I read the SANS ISC web site almost every day.  I like security and all, but they go deep sometimes, to places I wouldn't want to go as a professional. It takes a special mindset to get waist deep in the security trenches, and I can't see any entry level security professionals going there, at least without significant training.
:professorcat:

My Moral Fibers have been cut.

deanwebb

True, true. But that may be what we have to do, given how there's such a massive demand... and it's not like lots of money attracts people to a job. There are unfilled jobs in R&S, just as in security, but people leave off of a networking career because "it's hard" and "there seems to be lots of math".
Take a baseball bat and trash all the routers, shout out "IT'S A NETWORK PROBLEM NOW, SUCKERS!" and then peel out of the parking lot in your Ferrari.
"The world could perish if people only worked on things that were easy to handle." -- Vladimir Savchenko
Вопросы есть? Вопросов нет! | BCEB: Belkin Certified Expert Baffler | "Plan B is Plan A with an element of panic." -- John Clarke
Accounting is architecture, remember that!
Air gaps are high-latency Internet connections.

icecream-guy

#32
Quote from: deanwebb on May 05, 2015, 11:17:36 AM
True, true. But that may be what we have to do, given how there's such a massive demand... and it's not like lots of money attracts people to a job. There are unfilled jobs in R&S, just as in security, but people leave off of a networking career because "it's hard" and "there seems to be lots of math".

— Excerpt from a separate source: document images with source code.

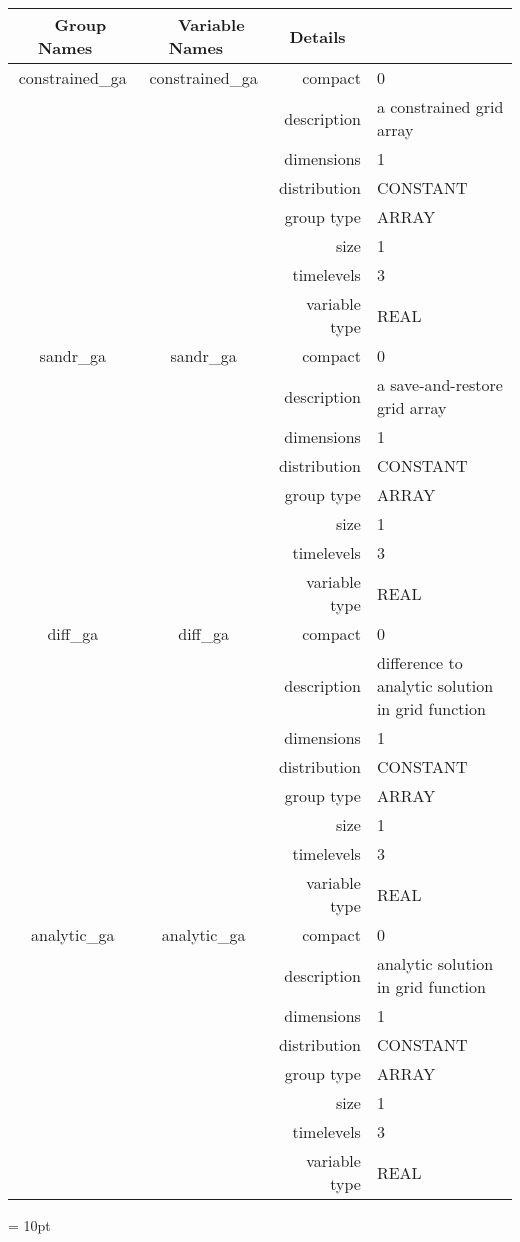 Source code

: \begin{tabular*}{150mm}{|c|c@{\extracolsep{\fill}}|rl|} \hline 
~ {\bf Group Names} ~ & ~ {\bf Variable Names} ~  &{\bf Details} ~ & ~ \\ 
\hline 
constrained\_ga & constrained\_ga & compact & 0 \\ 
 &  & description & a constrained grid array \\ 
 &  & dimensions & 1 \\ 
 &  & distribution & CONSTANT \\ 
 &  & group type & ARRAY \\ 
 &  & size & 1 \\ 
 &  & timelevels & 3 \\ 
 &  & variable type & REAL \\ 
\hline 
sandr\_ga & sandr\_ga & compact & 0 \\ 
 &  & description & a save-and-restore grid array \\ 
 &  & dimensions & 1 \\ 
 &  & distribution & CONSTANT \\ 
 &  & group type & ARRAY \\ 
 &  & size & 1 \\ 
 &  & timelevels & 3 \\ 
 &  & variable type & REAL \\ 
\hline 
diff\_ga & diff\_ga & compact & 0 \\ 
 &  & description & difference to analytic solution in grid function \\ 
 &  & dimensions & 1 \\ 
 &  & distribution & CONSTANT \\ 
 &  & group type & ARRAY \\ 
 &  & size & 1 \\ 
 &  & timelevels & 3 \\ 
 &  & variable type & REAL \\ 
\hline 
analytic\_ga & analytic\_ga & compact & 0 \\ 
 &  & description & analytic solution in grid function \\ 
 &  & dimensions & 1 \\ 
 &  & distribution & CONSTANT \\ 
 &  & group type & ARRAY \\ 
 &  & size & 1 \\ 
 &  & timelevels & 3 \\ 
 &  & variable type & REAL \\ 
\hline 
\end{tabular*} 



\vspace{5mm}\parskip = 10pt 
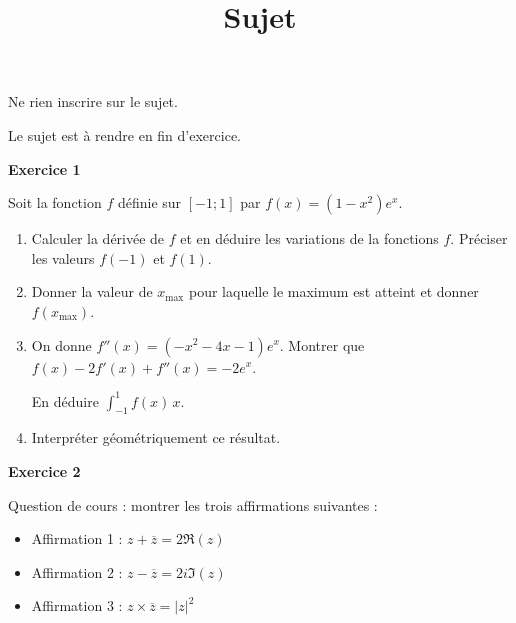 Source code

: \documentclass[12pt,a4paper,french]{article}
\author{}
\title{Sujet \no{16}}
\date{}
\begin{document}
\maketitle
\begin{center}Ne rien inscrire sur le sujet.

  Le sujet est à rendre en fin d'exercice.
\end{center}

\bigskip

\textbf{Exercice 1}

Soit la fonction $f$ définie sur $[-1;1]$ par $f(x) = (1-x^2)e^x$.

\begin{enumerate}
  \item Calculer la dérivée de $f$ et en déduire les variations de la
    fonctions $f$. Préciser les valeurs $f(-1)$ et $f(1)$.
  \item Donner la valeur de $x_{\max}$ pour laquelle le maximum est
    atteint et donner $f(x_{\max})$.
  \item On donne $f''(x) = \left(-x^2-4x-1\right)e^{x}$. Montrer que
    $f(x) - 2f'(x) + f''(x) = - 2e^x$.

    En déduire $\int_{-1}^1 f(x) \mathrm\,x$.
  \item Interpréter géométriquement ce résultat.
\end{enumerate}

\medskip

\textbf{Exercice 2}

Question de cours : montrer les trois affirmations suivantes :
\begin{itemize}
  \item Affirmation 1 : $z + \overline{z} = 2\Re(z)$
  \item Affirmation 2 : $z - \overline{z} = 2i\Im(z)$
  \item Affirmation 3 : $z \times \overline{z} = \lvert z \rvert^2$
\end{itemize}
\end{document}
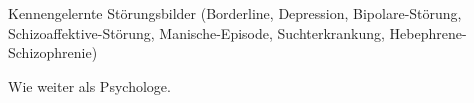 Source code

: 

Kennengelernte Störungsbilder (Borderline, Depression, Bipolare-Störung, Schizoaffektive-Störung, Manische-Episode, Suchterkrankung, Hebephrene-Schizophrenie)

Wie weiter als Psychologe.

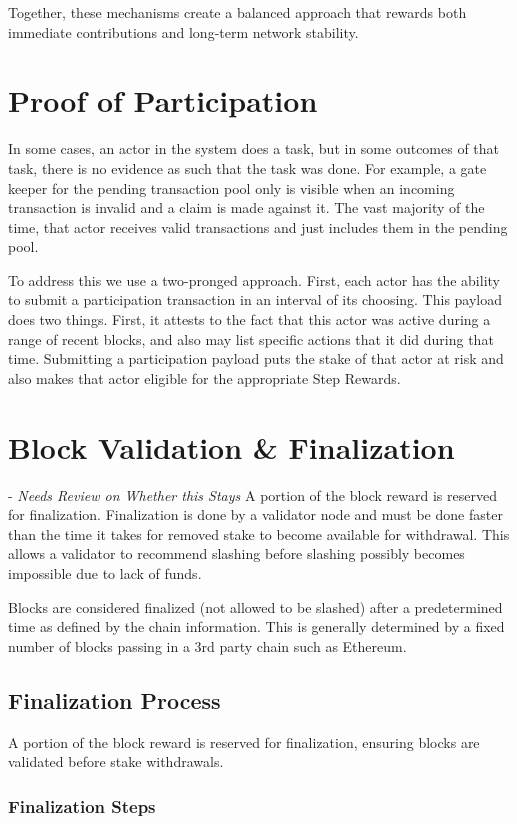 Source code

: \documentclass{article}
\begin{document}
Together, these mechanisms create a balanced approach that rewards both
immediate contributions and long-term network stability.

\section{Proof of Participation}
In some cases, an actor in the system does a task, but in some outcomes of that
task, there is no evidence as such that the task was done. For example, a gate
keeper for the pending transaction pool only is visible when an incoming
transaction is invalid and a claim is made against it. The vast majority of the
time, that actor receives valid transactions and just includes them in the
pending pool.

To address this we use a two-pronged approach. First, each actor has the
ability to submit a participation transaction in an interval of its choosing.
This payload does two things. First, it attests to the fact that this actor was
active during a range of recent blocks, and also may list specific actions that
it did during that time. Submitting a participation payload puts the stake of
that actor at risk and also makes that actor eligible for the appropriate Step
Rewards.

\section{Block Validation \& Finalization} - \textit{Needs Review on Whether this Stays}
A portion of the block reward is reserved for finalization. Finalization is done by a validator node and must be done faster than the time it takes for removed stake to become available for withdrawal. This allows a validator to recommend slashing before slashing possibly becomes impossible due to lack of funds.

Blocks are considered finalized (not allowed to be slashed) after a
predetermined time as defined by the chain information. This is generally
determined by a fixed number of blocks passing in a 3rd party chain such as
Ethereum.

\subsection{Finalization Process}

A portion of the block reward is reserved for finalization, ensuring blocks are
validated before stake withdrawals.

\subsubsection{Finalization Steps}
\end{document}
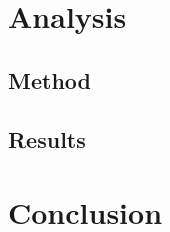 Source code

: \documentclass{article}
\begin{document}
\section{Analysis}
\lipsum

\subsection{Method}
\lipsum
\subsection{Results}
\lipsum

\section{Conclusion}
\lipsum



\end{document}
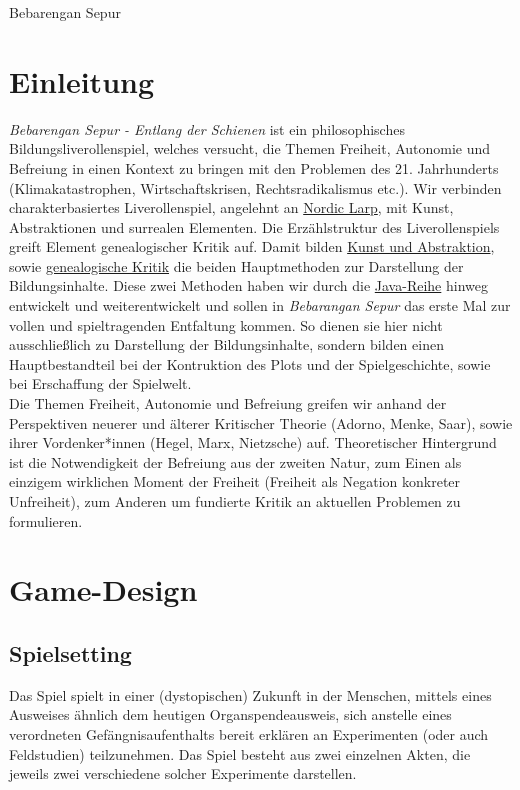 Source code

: \documentclass[a4paper, 12pt]{scrartcl}
\begin{document}
    \begin{titlepage}
        \begin{center}
            \large{Bebarengan Sepur}
        \end{center}
    \end{titlepage}
    \tableofcontents

    \newpage

    \section{Einleitung}
    \textit{Bebarengan Sepur - Entlang der Schienen} ist ein philosophisches Bildungsliverollenspiel, welches versucht, die Themen Freiheit, Autonomie und Befreiung in einen Kontext zu bringen mit den Problemen des 21. Jahrhunderts (Klimakatastrophen, Wirtschaftskrisen, Rechtsradikalismus etc.). 
    Wir verbinden charakterbasiertes Liverollenspiel, angelehnt an \hyperref[nordic-larp]{Nordic Larp}, mit Kunst, Abstraktionen und surrealen Elementen. 
    Die Erzählstruktur des Liverollenspiels greift Element genealogischer Kritik auf. 
    Damit bilden \hyperref[kunst-abstraktion]{Kunst und Abstraktion}, sowie \hyperref[genealogische-kritik]{genealogische Kritik} die beiden Hauptmethoden zur Darstellung der Bildungsinhalte. 
    Diese zwei Methoden haben wir durch die \hyperref[java-reihe]{Java-Reihe} hinweg entwickelt und weiterentwickelt und sollen in \textit{Bebarangan Sepur} das erste Mal zur vollen und spieltragenden Entfaltung kommen. 
    So dienen sie hier nicht ausschließlich zu Darstellung der Bildungsinhalte, sondern bilden einen Hauptbestandteil bei der Kontruktion des Plots und der Spielgeschichte, sowie bei Erschaffung der Spielwelt.\\
    Die Themen Freiheit, Autonomie und Befreiung greifen wir anhand der Perspektiven neuerer und älterer Kritischer Theorie (Adorno, Menke, Saar), sowie ihrer Vordenker*innen (Hegel, Marx, Nietzsche) auf. 
    Theoretischer Hintergrund ist die Notwendigkeit der Befreiung aus der zweiten Natur, zum Einen als einzigem wirklichen Moment der Freiheit (Freiheit als Negation konkreter Unfreiheit), zum Anderen um fundierte Kritik an aktuellen Problemen zu formulieren.

    \section{Game-Design}
    \subsection{Spielsetting}
    Das Spiel spielt in einer (dystopischen) Zukunft in der Menschen, mittels eines Ausweises \"ahnlich dem heutigen Organspendeausweis, sich anstelle eines verordneten Gefängnisaufenthalts bereit erkl\"aren an Experimenten (oder auch \glqq Feldstudien\grqq) teilzunehmen. 
    Das Spiel besteht aus zwei einzelnen \glqq Akten\grqq, die jeweils zwei verschiedene solcher Experimente darstellen.
\end{document}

so rather than it's being hard,  they are going to reverse engineer some malware, to determine what it's actually doing?
is that _not hard_?  I've never done it. so I don't know if it's hard or not. Ya really gotta be a detective and really good at puzzles.  I See the demand,  I also see the workload,  for myself I don't want to go down that road.

I'm quite happy working with Cisco announcements, CVE's, Nessus scans, to determine vulnerabilities on my devices, analyzing the announcements, and verifying devices and configs to determine if the device is actually vulnerable, looking at services, mitigating, or reading release notes, doing bug searches, downloading, testing, staging new code,  scheduling outages, sending notifications, performing IOS upgrades, and verifying that the device is no longer vulnerable.   This keeps me quite busy. It one of my major tasks here where I work, by default, because nobody else wants to do it.  but I enjoy it. but that's as deep into security as I really desire to go.  it's alot of work, especially these days with the number of Cisco advisories that are being updated every few days.  But this is a great way for someone to get their feet wet, before moving into the hardcore security analyst position.

'
:professorcat:

My Moral Fibers have been cut.

deanwebb

Quote
because nobody else wants to do it

Honestly, I wonder how much I can get away with because it'll be so hard finding my replacement... but my sense of professional pride keeps me from exploring that temptation.
Take a baseball bat and trash all the routers, shout out "IT'S A NETWORK PROBLEM NOW, SUCKERS!" and then peel out of the parking lot in your Ferrari.
"The world could perish if people only worked on things that were easy to handle." -- Vladimir Savchenko
Вопросы есть? Вопросов нет! | BCEB: Belkin Certified Expert Baffler | "Plan B is Plan A with an element of panic." -- John Clarke
Accounting is architecture, remember that!
Air gaps are high-latency Internet connections.